For a paper published in Cephalalgia, Dr. Shah and colleagues investigated the effect of dry gas-induced nasal cooling on migraine headaches. “Based on prior studies suggesting that the cooling effect of high-flow dry oxygen may be partly responsible for the pain relief of migraine, we hypothesized that cooling might play a role in the pain relief obtained by trans-nasal gas therapy,” he says. “The overall objective of this study was to assess the relative contribution of cooling and oxygen in alleviating pain from acute migraine headaches.”

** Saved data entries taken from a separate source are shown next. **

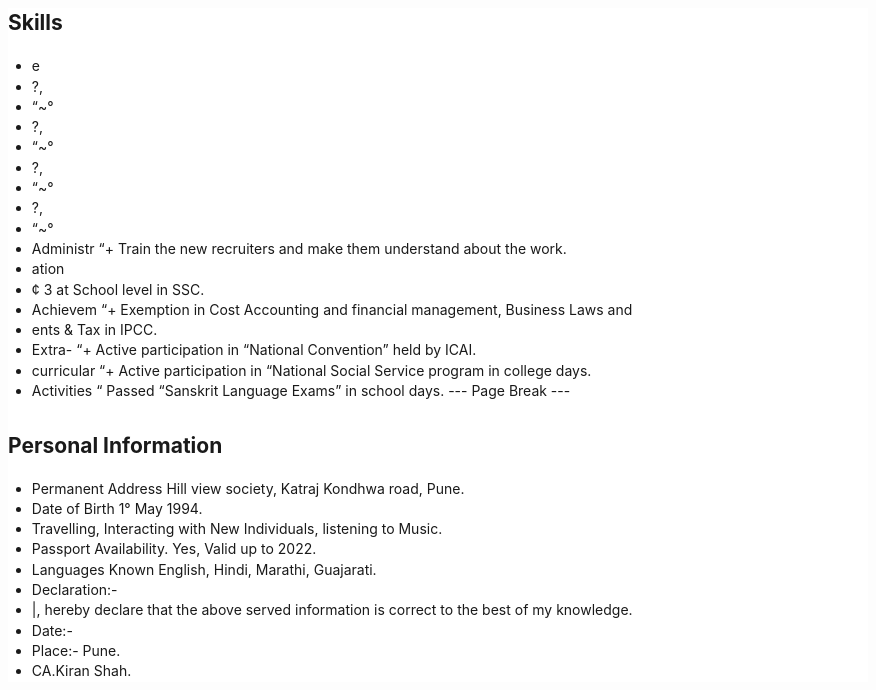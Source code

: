 
## Skills

* e
* ?,
* “~°
* ?,
* “~°
* ?,
* “~°
* ?,
* “~°
* Administr “+ Train the new recruiters and make them understand about the work.
* ation
* ¢ 3 at School level in SSC.
* Achievem “+ Exemption in Cost Accounting and financial management, Business Laws and
* ents & Tax in IPCC.
* Extra- “+ Active participation in “National Convention” held by ICAI.
* curricular “+ Active participation in “National Social Service program in college days.
* Activities “ Passed “Sanskrit Language Exams” in school days.
--- Page Break ---


## Personal Information

* Permanent Address Hill view society, Katraj Kondhwa road, Pune.
* Date of Birth 1° May 1994.
* Travelling, Interacting with New Individuals, listening to Music.
* Passport Availability. Yes, Valid up to 2022.
* Languages Known English, Hindi, Marathi, Guajarati.
* Declaration:-
* |, hereby declare that the above served information is correct to the best of my knowledge.
* Date:-
* Place:- Pune.
* CA.Kiran Shah.

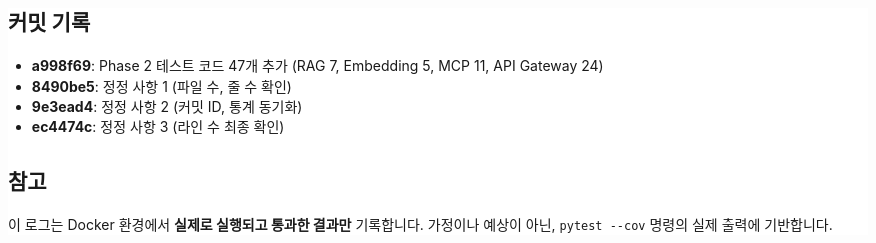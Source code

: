 ## 커밋 기록

- **a998f69**: Phase 2 테스트 코드 47개 추가 (RAG 7, Embedding 5, MCP 11, API Gateway 24)
- **8490be5**: 정정 사항 1 (파일 수, 줄 수 확인)
- **9e3ead4**: 정정 사항 2 (커밋 ID, 통계 동기화)
- **ec4474c**: 정정 사항 3 (라인 수 최종 확인)

## 참고

이 로그는 Docker 환경에서 **실제로 실행되고 통과한 결과만** 기록합니다.
가정이나 예상이 아닌, `pytest --cov` 명령의 실제 출력에 기반합니다.
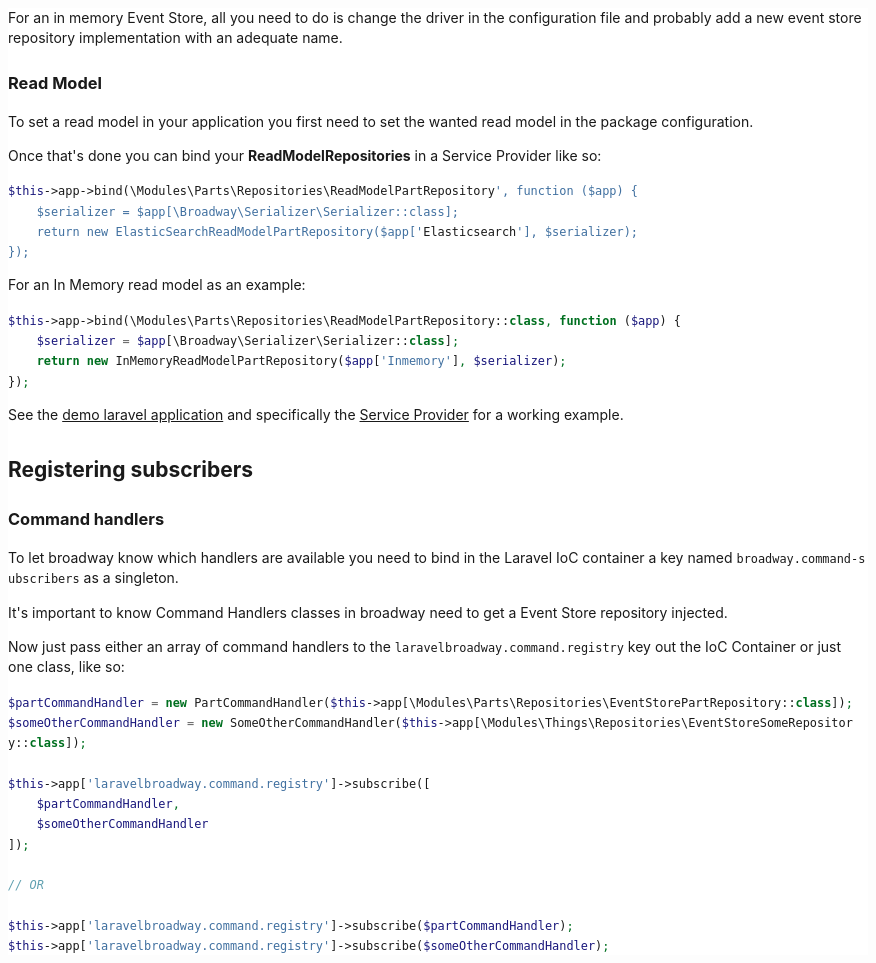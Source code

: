 For an in memory Event Store, all you need to do is change the driver in the configuration file and probably add a new event store repository implementation with an adequate name.


### Read Model

To set a read model in your application you first need to set the wanted read model in the package configuration. 

Once that's done you can bind your **ReadModelRepositories** in a Service Provider like so:


``` php
$this->app->bind(\Modules\Parts\Repositories\ReadModelPartRepository', function ($app) {
    $serializer = $app[\Broadway\Serializer\Serializer::class];
    return new ElasticSearchReadModelPartRepository($app['Elasticsearch'], $serializer);
});
```

For an In Memory read model as an example:

``` php
$this->app->bind(\Modules\Parts\Repositories\ReadModelPartRepository::class, function ($app) {
    $serializer = $app[\Broadway\Serializer\Serializer::class];
    return new InMemoryReadModelPartRepository($app['Inmemory'], $serializer);
});
```



See the [demo laravel application](https://github.com/nWidart/Laravel-Broadway-Demo) and specifically the [Service Provider](https://github.com/nWidart/Laravel-Broadway-Demo/blob/master/Modules/Parts/PartServiceProvider.php) for a working example.


## Registering subscribers

### Command handlers

To let broadway know which handlers are available you need to bind in the Laravel IoC container a key named `broadway.command-subscribers` as a singleton. 

It's important to know Command Handlers classes in broadway need to get a Event Store repository injected. 

Now just pass either an array of command handlers to the `laravelbroadway.command.registry` key out the IoC Container or just one class, like so:


``` php
$partCommandHandler = new PartCommandHandler($this->app[\Modules\Parts\Repositories\EventStorePartRepository::class]);
$someOtherCommandHandler = new SomeOtherCommandHandler($this->app[\Modules\Things\Repositories\EventStoreSomeRepository::class]);

$this->app['laravelbroadway.command.registry']->subscribe([
    $partCommandHandler,
    $someOtherCommandHandler
]);

// OR

$this->app['laravelbroadway.command.registry']->subscribe($partCommandHandler);
$this->app['laravelbroadway.command.registry']->subscribe($someOtherCommandHandler);
```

All Therapeutic Arms Showed Reduction in Pain Scores

In the single-blind study, acute migraineurs were randomized to nasal high-flow dry oxygen, dry air, humidified oxygen, or humidified air (controls) at 15 L/min for 15 minutes. All gases were delivered at 37˚C. Severity of headaches and other migraine-associated symptoms were recorded before and after therapy. The primary endpoint was change in pain scores, with changes in nausea, photosensitivity, and sound sensitivity scores serving as secondary endpoints. A linear regression model was employed to estimate the impact of individual treatment components and their individual interactions.

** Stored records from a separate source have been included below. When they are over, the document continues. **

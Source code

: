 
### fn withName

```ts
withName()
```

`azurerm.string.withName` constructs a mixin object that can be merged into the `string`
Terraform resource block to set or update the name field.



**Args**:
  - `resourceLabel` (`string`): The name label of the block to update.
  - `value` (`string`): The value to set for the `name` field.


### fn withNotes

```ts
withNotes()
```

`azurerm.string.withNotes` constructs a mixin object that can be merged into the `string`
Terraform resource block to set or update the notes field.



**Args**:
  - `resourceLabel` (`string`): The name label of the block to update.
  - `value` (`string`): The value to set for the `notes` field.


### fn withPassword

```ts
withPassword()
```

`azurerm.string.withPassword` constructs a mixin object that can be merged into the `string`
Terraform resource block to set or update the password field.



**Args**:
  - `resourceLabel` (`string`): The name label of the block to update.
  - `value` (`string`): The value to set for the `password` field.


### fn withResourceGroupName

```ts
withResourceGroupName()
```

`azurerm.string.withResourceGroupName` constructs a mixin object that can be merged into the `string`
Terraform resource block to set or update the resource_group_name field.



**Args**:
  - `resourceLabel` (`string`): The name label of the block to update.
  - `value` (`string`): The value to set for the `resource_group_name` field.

All three therapeutic arms (dry oxygen, humidified oxygen, and dry air) showed a significantly greater reduction in pain scores at 2 hours of therapy when compared with the control arm (humidified air). A significantly greater reduction in 2-hour photosensitivity scores was also noted in all therapeutic arms when compared with controls. “The presence of oxygen and dryness were independently associated with significant reductions in pain and photosensitivity scores,” says Dr. Shah. “Trans-nasal high-flow dry gas results in significant reduction in headache and other migraine symptoms. Our findings suggest that both the cooling effect of the dry air and the vasoconstrictive effects of oxygen contribute to pain relief in acute migraine headaches. High-flow trans-nasal air cooling/oxygen was well-tolerated, and there were no significant side effects.”

Outpatient Utilization

The study group observed the following results for symptom relief (Table):

  • Headache—In the dry air arm only, there was significant pain relief at 2 hours.
  • Nausea—More than 70% of patients in the dry oxygen, dry air, and humidified oxygen arms experienced relief at 2 hours.
  • Photosensitivity—Patients in the dry oxygen, dry air, and humidified oxygen arms achieved 42%, 46%, and 55% improvements in symptom scores, respectively, at 2 hours.
  • Sound Sensitivity—None of the arms achieved statistically significant relief from symptoms at 2 hours.

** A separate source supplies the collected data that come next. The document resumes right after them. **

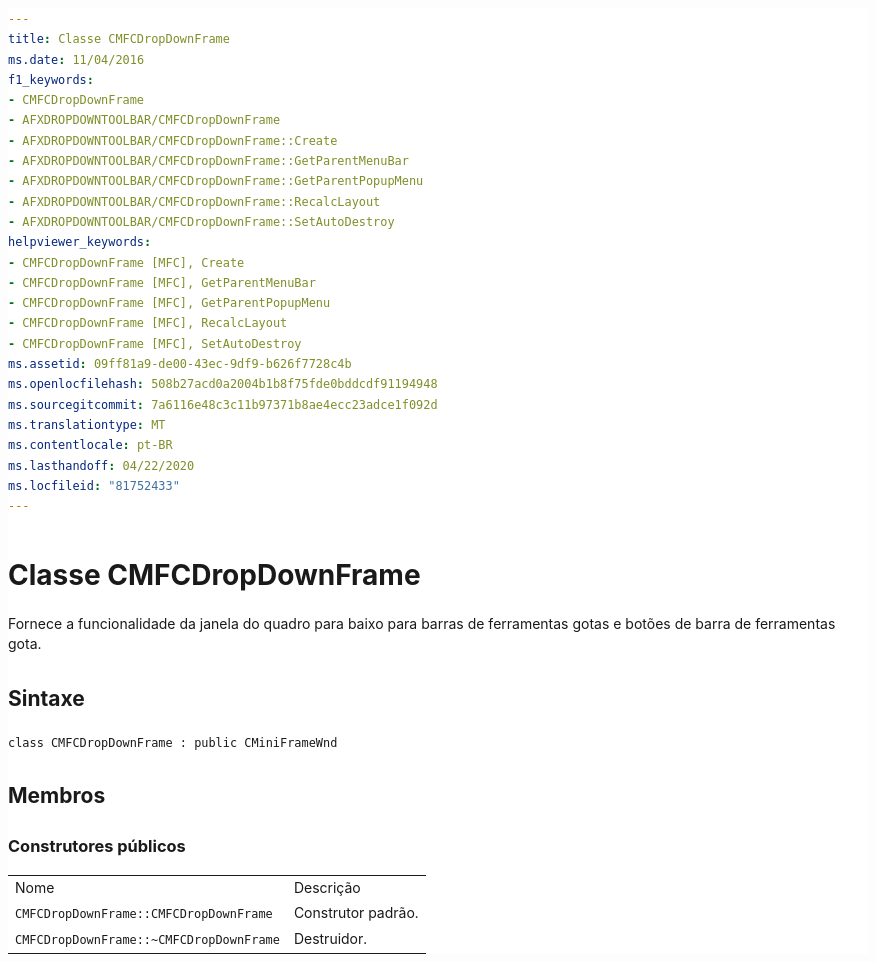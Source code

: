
 ```yaml
---
title: Classe CMFCDropDownFrame
ms.date: 11/04/2016
f1_keywords:
- CMFCDropDownFrame
- AFXDROPDOWNTOOLBAR/CMFCDropDownFrame
- AFXDROPDOWNTOOLBAR/CMFCDropDownFrame::Create
- AFXDROPDOWNTOOLBAR/CMFCDropDownFrame::GetParentMenuBar
- AFXDROPDOWNTOOLBAR/CMFCDropDownFrame::GetParentPopupMenu
- AFXDROPDOWNTOOLBAR/CMFCDropDownFrame::RecalcLayout
- AFXDROPDOWNTOOLBAR/CMFCDropDownFrame::SetAutoDestroy
helpviewer_keywords:
- CMFCDropDownFrame [MFC], Create
- CMFCDropDownFrame [MFC], GetParentMenuBar
- CMFCDropDownFrame [MFC], GetParentPopupMenu
- CMFCDropDownFrame [MFC], RecalcLayout
- CMFCDropDownFrame [MFC], SetAutoDestroy
ms.assetid: 09ff81a9-de00-43ec-9df9-b626f7728c4b
ms.openlocfilehash: 508b27acd0a2004b1b8f75fde0bddcdf91194948
ms.sourcegitcommit: 7a6116e48c3c11b97371b8ae4ecc23adce1f092d
ms.translationtype: MT
ms.contentlocale: pt-BR
ms.lasthandoff: 04/22/2020
ms.locfileid: "81752433"
---
```

# <a name="cmfcdropdownframe-class"></a>Classe CMFCDropDownFrame

Fornece a funcionalidade da janela do quadro para baixo para barras de ferramentas gotas e botões de barra de ferramentas gota.

## <a name="syntax"></a>Sintaxe

```
class CMFCDropDownFrame : public CMiniFrameWnd
```

## <a name="members"></a>Membros

### <a name="public-constructors"></a>Construtores públicos

|||
|-|-|
|Nome|Descrição|
|`CMFCDropDownFrame::CMFCDropDownFrame`|Construtor padrão.|
|`CMFCDropDownFrame::~CMFCDropDownFrame`|Destruidor.|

“Trans-nasal dry air therapy is an innovative, portable, inexpensive, and non-pharmacologic way of treating migraine that can be utilized in an outpatient setting,” Dr. Shah says. “Patients presenting with acute migraine have historically been treated with opioids, which can lead to drug dependence. If established, trans-nasal cooling therapy may become a widely available adjunctive treatment for acute migraine.”

Dr. Shah and colleagues note the need for future research focused on testing the feasibility, safety, and tolerability of this novel migraine therapy. “Additional studies that test dosing or duration effects would add to our knowledge in this area. Studies that aim to pinpoint the mechanism beyond the cooling are also needed to better optimize the therapy.”